--- Aim of the exercise ---
Please repeat the listing below in its entirety, exactly.

==================================================

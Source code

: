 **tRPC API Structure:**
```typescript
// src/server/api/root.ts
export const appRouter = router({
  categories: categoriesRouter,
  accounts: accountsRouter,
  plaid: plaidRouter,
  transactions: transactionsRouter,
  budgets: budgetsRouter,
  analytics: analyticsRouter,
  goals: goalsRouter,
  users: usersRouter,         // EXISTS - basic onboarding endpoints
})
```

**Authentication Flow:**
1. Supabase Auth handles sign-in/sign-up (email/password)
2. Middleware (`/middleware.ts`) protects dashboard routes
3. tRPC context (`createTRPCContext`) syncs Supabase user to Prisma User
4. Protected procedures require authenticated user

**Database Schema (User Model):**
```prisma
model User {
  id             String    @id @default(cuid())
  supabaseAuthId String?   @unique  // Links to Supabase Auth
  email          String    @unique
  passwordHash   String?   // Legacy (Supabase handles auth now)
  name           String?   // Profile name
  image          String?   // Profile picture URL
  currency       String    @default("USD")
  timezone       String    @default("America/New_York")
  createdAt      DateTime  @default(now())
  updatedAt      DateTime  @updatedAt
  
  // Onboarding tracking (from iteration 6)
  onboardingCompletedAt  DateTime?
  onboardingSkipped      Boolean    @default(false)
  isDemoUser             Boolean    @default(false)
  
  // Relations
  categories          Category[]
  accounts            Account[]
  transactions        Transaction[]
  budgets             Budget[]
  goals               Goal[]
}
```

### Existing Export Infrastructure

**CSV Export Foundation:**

==================================================

--- Expected output ---
Source code

: **tRPC API Structure:**
```typescript
// src/server/api/root.ts
export const appRouter = router({
  categories: categoriesRouter,
  accounts: accountsRouter,
  plaid: plaidRouter,
  transactions: transactionsRouter,
  budgets: budgetsRouter,
  analytics: analyticsRouter,
  goals: goalsRouter,
  users: usersRouter,         // EXISTS - basic onboarding endpoints
})
```

**Authentication Flow:**
1. Supabase Auth handles sign-in/sign-up (email/password)
2. Middleware (`/middleware.ts`) protects dashboard routes
3. tRPC context (`createTRPCContext`) syncs Supabase user to Prisma User
4. Protected procedures require authenticated user

**Database Schema (User Model):**
```prisma
model User {
  id             String    @id @default(cuid())
  supabaseAuthId String?   @unique  // Links to Supabase Auth
  email          String    @unique
  passwordHash   String?   // Legacy (Supabase handles auth now)
  name           String?   // Profile name
  image          String?   // Profile picture URL
  currency       String    @default("USD")
  timezone       String    @default("America/New_York")
  createdAt      DateTime  @default(now())
  updatedAt      DateTime  @updatedAt
  
  // Onboarding tracking (from iteration 6)
  onboardingCompletedAt  DateTime?
  onboardingSkipped      Boolean    @default(false)
  isDemoUser             Boolean    @default(false)
  
  // Relations
  categories          Category[]
  accounts            Account[]
  transactions        Transaction[]
  budgets             Budget[]
  goals               Goal[]
}
```

### Existing Export Infrastructure

**CSV Export Foundation:**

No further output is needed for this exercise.